### What needs to be done
Within the entries below, every line containing "includegraphics" is to be copied.

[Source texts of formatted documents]

____________________

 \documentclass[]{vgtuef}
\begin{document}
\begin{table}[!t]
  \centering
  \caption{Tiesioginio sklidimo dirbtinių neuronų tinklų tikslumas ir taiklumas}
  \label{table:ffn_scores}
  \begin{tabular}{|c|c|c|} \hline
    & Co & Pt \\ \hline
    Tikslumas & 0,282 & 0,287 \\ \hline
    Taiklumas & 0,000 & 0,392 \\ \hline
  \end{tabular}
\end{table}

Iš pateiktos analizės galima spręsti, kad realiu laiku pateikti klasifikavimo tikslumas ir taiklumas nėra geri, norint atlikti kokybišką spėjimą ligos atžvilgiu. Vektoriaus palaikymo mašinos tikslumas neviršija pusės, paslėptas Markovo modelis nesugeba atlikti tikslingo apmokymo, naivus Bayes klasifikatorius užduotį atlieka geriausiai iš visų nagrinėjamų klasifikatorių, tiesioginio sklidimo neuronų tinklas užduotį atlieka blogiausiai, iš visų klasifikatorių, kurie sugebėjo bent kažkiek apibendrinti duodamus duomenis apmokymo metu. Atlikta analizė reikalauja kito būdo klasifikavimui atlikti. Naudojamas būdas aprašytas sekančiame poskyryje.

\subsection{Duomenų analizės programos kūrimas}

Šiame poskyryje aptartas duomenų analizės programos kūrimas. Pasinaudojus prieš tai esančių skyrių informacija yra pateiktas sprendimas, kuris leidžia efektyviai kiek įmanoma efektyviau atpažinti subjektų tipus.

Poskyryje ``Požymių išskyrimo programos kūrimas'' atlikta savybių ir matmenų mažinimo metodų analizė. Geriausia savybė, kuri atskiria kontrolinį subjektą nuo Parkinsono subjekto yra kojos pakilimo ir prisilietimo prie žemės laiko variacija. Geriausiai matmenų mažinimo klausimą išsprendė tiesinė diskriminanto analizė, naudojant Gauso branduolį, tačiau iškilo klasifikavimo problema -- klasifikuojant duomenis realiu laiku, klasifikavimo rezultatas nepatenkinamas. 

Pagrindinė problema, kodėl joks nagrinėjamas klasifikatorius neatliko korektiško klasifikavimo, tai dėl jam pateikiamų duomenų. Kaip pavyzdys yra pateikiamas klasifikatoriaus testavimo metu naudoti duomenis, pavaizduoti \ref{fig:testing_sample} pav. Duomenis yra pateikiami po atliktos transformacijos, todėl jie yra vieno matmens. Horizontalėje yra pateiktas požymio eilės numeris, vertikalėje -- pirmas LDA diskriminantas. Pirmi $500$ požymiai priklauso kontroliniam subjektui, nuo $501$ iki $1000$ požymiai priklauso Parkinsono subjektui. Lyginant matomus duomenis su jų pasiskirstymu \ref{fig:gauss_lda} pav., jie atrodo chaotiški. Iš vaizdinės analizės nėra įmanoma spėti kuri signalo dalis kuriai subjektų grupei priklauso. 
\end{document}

____________________

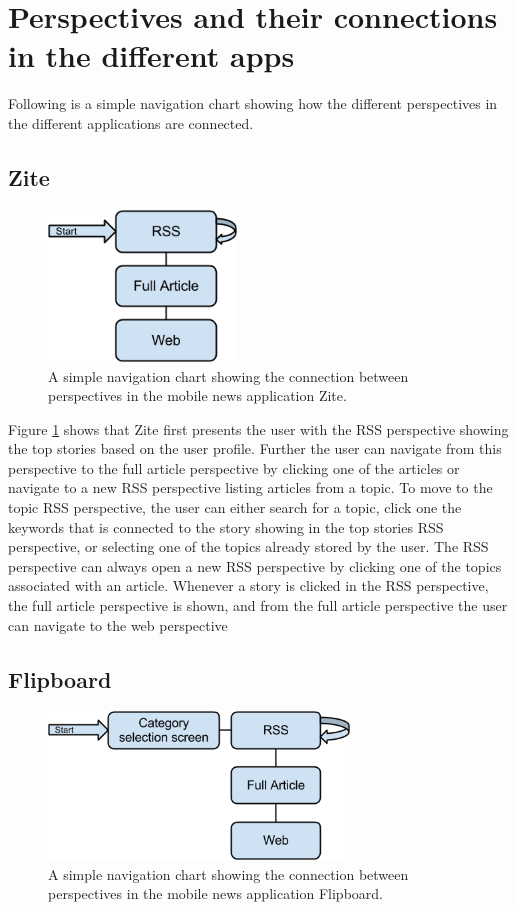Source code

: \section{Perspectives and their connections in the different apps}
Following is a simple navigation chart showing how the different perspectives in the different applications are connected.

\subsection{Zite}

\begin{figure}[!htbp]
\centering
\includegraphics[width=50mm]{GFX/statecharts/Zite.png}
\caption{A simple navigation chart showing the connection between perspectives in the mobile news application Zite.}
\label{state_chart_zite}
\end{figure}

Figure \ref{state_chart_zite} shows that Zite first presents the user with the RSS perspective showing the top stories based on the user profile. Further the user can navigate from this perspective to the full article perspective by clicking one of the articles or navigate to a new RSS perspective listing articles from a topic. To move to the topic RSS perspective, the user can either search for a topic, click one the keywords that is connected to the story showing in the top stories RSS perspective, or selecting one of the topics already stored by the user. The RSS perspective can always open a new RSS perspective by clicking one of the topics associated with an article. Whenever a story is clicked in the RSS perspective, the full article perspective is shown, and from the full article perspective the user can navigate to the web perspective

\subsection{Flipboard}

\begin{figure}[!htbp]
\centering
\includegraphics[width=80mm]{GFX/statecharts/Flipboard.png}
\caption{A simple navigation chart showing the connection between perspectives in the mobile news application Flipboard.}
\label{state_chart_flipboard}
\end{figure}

____________________

### Output of the task
\includegraphics[width=50mm]{GFX/statecharts/Zite.png}
\includegraphics[width=80mm]{GFX/statecharts/Flipboard.png}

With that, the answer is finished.